Aim of the exercise -
Scan the entries below and return each line that contains "startLng".

Data excerpts -
+-------+

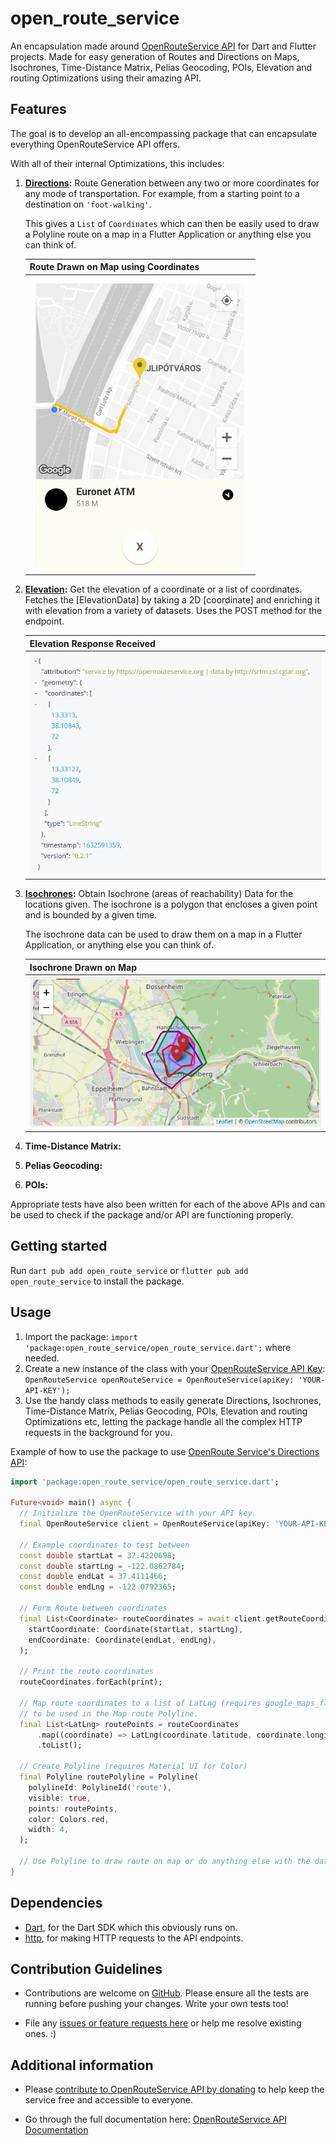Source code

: # open_route_service

An encapsulation made around [OpenRouteService API](https://openrouteservice.org) for Dart and Flutter projects. Made for easy generation of Routes and Directions on Maps, Isochrones, Time-Distance Matrix, Pelias Geocoding, POIs, Elevation and routing Optimizations using their amazing API.

## Features

The goal is to develop an all-encompassing package that can encapsulate everything OpenRouteService API offers.

With all of their internal Optimizations, this includes:

1. **[Directions](https://openrouteservice.org/dev/#/api-docs/v2/directions/):**
   Route Generation between any two or more coordinates for any mode of transportation. For example, from a starting point to a destination on `'foot-walking'`.

   This gives a `List` of `Coordinates` which can then be easily used to draw a Polyline route on a map in a Flutter Application or anything else you can think of.

    | Route Drawn on Map using Coordinates |
    | ------------------------------------ |
    | ![Route Drawn on Map](screenshots/directions_map.png) |

2. **[Elevation](https://openrouteservice.org/dev/#/api-docs/elevation/):**
    Get the elevation of a coordinate or a list of coordinates. Fetches the [ElevationData] by taking a 2D [coordinate] and enriching it with  elevation from a variety of datasets. Uses the POST method for the endpoint.

    | Elevation Response Received |
    | --------------------------- |
    | ![Sample Elevation Response](screenshots/elevation_response.png) |

3. **[Isochrones](https://openrouteservice.org/dev/#/api-docs/v2/isochrones/):**
    Obtain Isochrone (areas of reachability) Data for the locations given. The isochrone is a polygon that encloses a given point and is bounded by a given time.

    The isochrone data can be used to draw them on a map in a Flutter Application, or anything else you can think of.

    | Isochrone Drawn on Map |
    | ---------------------- |
    | ![Isochrone Drawn on Map](screenshots/isochrone_map.png) |

4. **Time-Distance Matrix:**

5. **Pelias Geocoding:**

6. **POIs:**

Appropriate tests have also been written for each of the above APIs and can be used to check if the package and/or API are functioning properly.

## Getting started

Run `dart pub add open_route_service` or `flutter pub add open_route_service` to install the package.

## Usage

1. Import the package: `import 'package:open_route_service/open_route_service.dart';` where needed.
2. Create a new instance of the class with your [OpenRouteService API Key](https://openrouteservice.org/dev/#/signup): `OpenRouteService openRouteService = OpenRouteService(apiKey: 'YOUR-API-KEY');`
3. Use the handy class methods to easily generate Directions, Isochrones, Time-Distance Matrix, Pelias Geocoding, POIs, Elevation and routing Optimizations etc, letting the package handle all the complex HTTP requests in the background for you.

Example of how to use the package to use [OpenRoute Service's Directions API](https://openrouteservice.org/dev/#/api-docs/v2/directions):

```dart
import 'package:open_route_service/open_route_service.dart';

Future<void> main() async {
  // Initialize the OpenRouteService with your API key.
  final OpenRouteService client = OpenRouteService(apiKey: 'YOUR-API-KEY');

  // Example coordinates to test between
  const double startLat = 37.4220698;
  const double startLng = -122.0862784;
  const double endLat = 37.4111466;
  const double endLng = -122.0792365;

  // Form Route between coordinates
  final List<Coordinate> routeCoordinates = await client.getRouteCoordinates(
    startCoordinate: Coordinate(startLat, startLng),
    endCoordinate: Coordinate(endLat, endLng),
  );

  // Print the route coordinates
  routeCoordinates.forEach(print);

  // Map route coordinates to a list of LatLng (requires google_maps_flutter package)
  // to be used in the Map route Polyline.
  final List<LatLng> routePoints = routeCoordinates
      .map((coordinate) => LatLng(coordinate.latitude, coordinate.longitude))
      .toList();

  // Create Polyline (requires Material UI for Color)
  final Polyline routePolyline = Polyline(
    polylineId: PolylineId('route'),
    visible: true,
    points: routePoints,
    color: Colors.red,
    width: 4,
  );

  // Use Polyline to draw route on map or do anything else with the data :)
}

```

## Dependencies

- [Dart](https://www.dartlang.org/), for the Dart SDK which this obviously runs on.
- [http](https://pub.dev/packages/http), for making HTTP requests to the API endpoints.

## Contribution Guidelines

- Contributions are welcome on [GitHub](https://www.github.com/dhi13man/open_route_service). Please ensure all the tests are running before pushing your changes. Write your own tests too!

- File any [issues or feature requests here](https://www.github.com/dhi13man/open_route_service/issues) or help me resolve existing ones. :)

## Additional information

- Please [contribute to OpenRouteService API by donating](https://openrouteservice.org/donations/) to help keep the service free and accessible to everyone.

- Go through the full documentation here: [OpenRouteService API Documentation](https://openrouteservice.org/dev/#/api-docs/v2/directions)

+-------+

Solution -
  const double startLng = -122.0862784;
    startCoordinate: Coordinate(startLat, startLng),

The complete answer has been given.